• **Exercise requirements**: Each line of the data that includes the string "sigma" is to be copied out.

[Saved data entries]
__________
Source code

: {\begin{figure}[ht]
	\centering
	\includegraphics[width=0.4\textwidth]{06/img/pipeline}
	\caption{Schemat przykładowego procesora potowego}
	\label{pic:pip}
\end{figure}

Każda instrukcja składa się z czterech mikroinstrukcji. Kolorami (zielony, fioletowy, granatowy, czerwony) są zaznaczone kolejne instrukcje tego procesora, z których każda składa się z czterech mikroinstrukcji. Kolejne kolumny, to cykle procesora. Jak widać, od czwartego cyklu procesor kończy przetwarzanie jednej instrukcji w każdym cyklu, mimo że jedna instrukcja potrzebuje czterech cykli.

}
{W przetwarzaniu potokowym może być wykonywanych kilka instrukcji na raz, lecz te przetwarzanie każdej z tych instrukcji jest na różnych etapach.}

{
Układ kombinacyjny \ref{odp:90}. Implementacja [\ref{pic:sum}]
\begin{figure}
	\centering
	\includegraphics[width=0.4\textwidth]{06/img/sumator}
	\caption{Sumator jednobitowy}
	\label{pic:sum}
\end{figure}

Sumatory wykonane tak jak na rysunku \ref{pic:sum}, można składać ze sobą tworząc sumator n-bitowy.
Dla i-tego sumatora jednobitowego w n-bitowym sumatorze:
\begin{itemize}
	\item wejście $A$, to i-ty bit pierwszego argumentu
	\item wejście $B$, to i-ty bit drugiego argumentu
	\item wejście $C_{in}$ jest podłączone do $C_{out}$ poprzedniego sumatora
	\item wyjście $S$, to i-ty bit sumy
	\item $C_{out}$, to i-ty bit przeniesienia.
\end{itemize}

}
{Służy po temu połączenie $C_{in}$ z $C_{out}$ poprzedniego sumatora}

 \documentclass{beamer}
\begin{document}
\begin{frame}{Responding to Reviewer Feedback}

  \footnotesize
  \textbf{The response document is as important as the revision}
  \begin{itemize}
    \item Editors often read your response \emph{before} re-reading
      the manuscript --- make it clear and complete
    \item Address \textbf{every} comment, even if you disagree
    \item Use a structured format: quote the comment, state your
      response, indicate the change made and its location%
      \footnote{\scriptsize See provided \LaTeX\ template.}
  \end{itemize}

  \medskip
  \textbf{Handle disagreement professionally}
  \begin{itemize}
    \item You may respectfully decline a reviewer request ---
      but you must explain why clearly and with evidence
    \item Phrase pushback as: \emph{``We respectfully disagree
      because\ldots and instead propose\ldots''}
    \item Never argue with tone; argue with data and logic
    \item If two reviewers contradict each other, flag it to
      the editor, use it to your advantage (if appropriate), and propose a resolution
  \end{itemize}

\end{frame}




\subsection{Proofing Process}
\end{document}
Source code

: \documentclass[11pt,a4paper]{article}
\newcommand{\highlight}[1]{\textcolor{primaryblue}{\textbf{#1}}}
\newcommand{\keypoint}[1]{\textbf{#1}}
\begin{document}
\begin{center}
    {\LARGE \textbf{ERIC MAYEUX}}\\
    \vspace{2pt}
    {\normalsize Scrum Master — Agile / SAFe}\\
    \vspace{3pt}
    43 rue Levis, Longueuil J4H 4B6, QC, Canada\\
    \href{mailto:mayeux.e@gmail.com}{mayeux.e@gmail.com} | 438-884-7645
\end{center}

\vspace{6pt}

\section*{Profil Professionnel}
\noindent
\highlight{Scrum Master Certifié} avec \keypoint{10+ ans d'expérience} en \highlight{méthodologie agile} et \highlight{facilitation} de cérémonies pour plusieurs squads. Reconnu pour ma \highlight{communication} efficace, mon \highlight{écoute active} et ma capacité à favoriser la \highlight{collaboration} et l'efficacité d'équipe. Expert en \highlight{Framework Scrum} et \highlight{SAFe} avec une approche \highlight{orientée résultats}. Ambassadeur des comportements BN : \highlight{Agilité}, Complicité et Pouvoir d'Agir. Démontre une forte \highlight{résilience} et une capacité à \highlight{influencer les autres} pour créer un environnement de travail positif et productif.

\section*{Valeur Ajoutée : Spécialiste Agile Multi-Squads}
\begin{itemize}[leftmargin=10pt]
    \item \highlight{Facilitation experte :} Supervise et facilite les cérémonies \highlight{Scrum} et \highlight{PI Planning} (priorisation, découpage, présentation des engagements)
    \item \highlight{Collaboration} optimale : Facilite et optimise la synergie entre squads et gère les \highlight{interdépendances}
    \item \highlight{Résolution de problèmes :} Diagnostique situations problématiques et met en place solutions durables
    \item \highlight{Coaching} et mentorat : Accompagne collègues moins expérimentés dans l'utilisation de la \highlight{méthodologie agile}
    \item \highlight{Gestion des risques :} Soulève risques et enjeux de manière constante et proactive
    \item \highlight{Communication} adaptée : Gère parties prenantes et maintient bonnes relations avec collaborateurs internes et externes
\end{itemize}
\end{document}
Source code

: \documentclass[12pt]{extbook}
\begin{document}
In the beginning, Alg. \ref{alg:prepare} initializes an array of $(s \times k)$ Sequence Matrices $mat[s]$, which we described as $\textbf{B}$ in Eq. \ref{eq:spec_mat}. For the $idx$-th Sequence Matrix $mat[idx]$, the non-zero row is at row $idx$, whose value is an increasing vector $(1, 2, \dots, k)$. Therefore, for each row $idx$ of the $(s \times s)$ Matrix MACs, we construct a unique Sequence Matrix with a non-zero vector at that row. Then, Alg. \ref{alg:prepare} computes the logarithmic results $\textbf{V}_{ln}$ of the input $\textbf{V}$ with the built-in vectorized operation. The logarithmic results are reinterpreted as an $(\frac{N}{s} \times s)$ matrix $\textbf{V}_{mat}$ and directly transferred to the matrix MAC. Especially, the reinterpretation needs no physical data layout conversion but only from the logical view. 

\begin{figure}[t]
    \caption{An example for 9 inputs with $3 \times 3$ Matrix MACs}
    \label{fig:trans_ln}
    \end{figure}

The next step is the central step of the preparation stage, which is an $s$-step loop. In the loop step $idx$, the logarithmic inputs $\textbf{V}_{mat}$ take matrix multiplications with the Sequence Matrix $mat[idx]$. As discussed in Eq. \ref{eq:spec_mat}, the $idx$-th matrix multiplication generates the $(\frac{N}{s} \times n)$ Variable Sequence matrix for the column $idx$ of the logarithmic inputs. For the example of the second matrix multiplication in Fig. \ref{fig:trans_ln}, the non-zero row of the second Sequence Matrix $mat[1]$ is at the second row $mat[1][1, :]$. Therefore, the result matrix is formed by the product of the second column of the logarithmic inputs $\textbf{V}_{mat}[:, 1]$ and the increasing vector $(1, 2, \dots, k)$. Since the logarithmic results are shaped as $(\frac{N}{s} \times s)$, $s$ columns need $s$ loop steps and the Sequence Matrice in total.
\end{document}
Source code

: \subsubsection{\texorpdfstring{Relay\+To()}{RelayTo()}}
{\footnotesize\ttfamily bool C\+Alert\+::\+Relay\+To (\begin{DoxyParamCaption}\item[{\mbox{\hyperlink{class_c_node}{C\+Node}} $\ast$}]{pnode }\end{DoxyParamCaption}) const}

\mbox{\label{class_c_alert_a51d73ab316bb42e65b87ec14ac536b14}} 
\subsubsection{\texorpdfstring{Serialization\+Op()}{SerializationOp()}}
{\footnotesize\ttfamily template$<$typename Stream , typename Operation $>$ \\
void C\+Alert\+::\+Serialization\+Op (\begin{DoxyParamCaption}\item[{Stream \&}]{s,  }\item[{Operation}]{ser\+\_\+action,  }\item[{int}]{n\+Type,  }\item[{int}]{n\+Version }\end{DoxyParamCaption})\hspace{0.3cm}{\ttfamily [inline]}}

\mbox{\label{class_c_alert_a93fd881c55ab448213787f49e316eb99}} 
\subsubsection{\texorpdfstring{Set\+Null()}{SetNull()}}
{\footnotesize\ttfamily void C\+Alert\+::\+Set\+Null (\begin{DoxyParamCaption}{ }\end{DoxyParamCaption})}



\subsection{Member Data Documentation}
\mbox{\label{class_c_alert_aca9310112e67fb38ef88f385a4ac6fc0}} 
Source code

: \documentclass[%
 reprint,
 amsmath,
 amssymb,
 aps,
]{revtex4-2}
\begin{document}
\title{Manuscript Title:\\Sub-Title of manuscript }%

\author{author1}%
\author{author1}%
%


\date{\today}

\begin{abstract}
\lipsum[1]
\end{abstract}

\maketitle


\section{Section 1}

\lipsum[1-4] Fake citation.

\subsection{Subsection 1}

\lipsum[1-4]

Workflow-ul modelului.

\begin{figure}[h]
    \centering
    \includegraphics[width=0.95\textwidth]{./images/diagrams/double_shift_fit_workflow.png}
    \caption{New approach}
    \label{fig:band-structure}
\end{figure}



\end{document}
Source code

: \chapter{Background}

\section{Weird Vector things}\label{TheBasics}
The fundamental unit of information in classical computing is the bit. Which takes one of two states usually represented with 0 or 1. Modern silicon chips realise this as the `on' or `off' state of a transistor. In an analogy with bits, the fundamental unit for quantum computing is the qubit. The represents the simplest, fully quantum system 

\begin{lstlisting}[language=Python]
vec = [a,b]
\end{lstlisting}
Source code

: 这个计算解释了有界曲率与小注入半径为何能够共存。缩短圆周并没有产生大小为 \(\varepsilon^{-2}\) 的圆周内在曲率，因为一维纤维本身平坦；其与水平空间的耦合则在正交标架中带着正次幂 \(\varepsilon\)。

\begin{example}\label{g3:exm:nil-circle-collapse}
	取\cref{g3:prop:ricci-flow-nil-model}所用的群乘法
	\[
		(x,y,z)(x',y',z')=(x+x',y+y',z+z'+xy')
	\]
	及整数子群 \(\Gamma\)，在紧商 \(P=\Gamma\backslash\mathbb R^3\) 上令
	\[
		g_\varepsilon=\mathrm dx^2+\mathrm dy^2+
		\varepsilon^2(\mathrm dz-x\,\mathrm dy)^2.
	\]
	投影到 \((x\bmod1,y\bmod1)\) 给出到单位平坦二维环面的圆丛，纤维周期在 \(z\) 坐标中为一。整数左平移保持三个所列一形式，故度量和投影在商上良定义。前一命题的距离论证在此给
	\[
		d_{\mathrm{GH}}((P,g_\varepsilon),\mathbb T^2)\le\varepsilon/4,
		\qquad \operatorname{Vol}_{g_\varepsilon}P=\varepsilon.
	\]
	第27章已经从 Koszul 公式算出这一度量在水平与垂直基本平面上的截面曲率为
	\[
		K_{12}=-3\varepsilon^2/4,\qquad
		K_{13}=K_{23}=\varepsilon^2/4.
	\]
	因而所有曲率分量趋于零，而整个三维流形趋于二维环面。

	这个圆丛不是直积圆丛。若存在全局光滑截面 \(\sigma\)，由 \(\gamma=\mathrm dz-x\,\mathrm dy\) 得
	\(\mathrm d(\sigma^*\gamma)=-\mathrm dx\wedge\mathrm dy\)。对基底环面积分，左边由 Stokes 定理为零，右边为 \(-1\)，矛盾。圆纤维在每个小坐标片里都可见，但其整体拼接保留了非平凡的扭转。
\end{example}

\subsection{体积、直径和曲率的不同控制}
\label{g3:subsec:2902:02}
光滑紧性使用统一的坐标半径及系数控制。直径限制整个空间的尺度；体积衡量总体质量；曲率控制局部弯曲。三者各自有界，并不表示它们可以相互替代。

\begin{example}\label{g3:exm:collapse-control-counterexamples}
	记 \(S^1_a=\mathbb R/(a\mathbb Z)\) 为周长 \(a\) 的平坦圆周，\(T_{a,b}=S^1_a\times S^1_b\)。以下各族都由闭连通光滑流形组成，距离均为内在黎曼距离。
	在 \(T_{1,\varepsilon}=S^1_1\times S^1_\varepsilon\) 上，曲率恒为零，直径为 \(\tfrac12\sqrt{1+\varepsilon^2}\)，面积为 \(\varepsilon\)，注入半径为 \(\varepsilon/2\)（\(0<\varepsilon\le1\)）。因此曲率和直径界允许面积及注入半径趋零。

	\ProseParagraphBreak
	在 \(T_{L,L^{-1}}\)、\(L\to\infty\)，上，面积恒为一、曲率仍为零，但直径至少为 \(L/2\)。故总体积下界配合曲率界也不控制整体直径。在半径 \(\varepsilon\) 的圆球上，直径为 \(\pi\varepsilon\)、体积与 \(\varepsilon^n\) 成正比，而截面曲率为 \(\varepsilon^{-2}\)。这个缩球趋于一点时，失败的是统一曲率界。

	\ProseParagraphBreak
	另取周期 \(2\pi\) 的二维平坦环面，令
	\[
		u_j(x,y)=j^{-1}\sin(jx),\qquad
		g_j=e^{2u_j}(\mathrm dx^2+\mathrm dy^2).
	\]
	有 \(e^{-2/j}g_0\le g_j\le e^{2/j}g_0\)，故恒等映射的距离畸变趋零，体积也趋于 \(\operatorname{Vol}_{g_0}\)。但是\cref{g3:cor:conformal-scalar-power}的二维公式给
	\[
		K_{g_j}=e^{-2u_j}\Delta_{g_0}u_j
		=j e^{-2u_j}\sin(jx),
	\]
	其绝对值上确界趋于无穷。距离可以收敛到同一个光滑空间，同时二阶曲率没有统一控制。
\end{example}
__________
• **Your response**:
	这个圆丛不是直积圆丛。若存在全局光滑截面 \(\sigma\)，由 \(\gamma=\mathrm dz-x\,\mathrm dy\) 得
	\(\mathrm d(\sigma^*\gamma)=-\mathrm dx\wedge\mathrm dy\)。对基底环面积分，左边由 Stokes 定理为零，右边为 \(-1\)，矛盾。圆纤维在每个小坐标片里都可见，但其整体拼接保留了非平凡的扭转。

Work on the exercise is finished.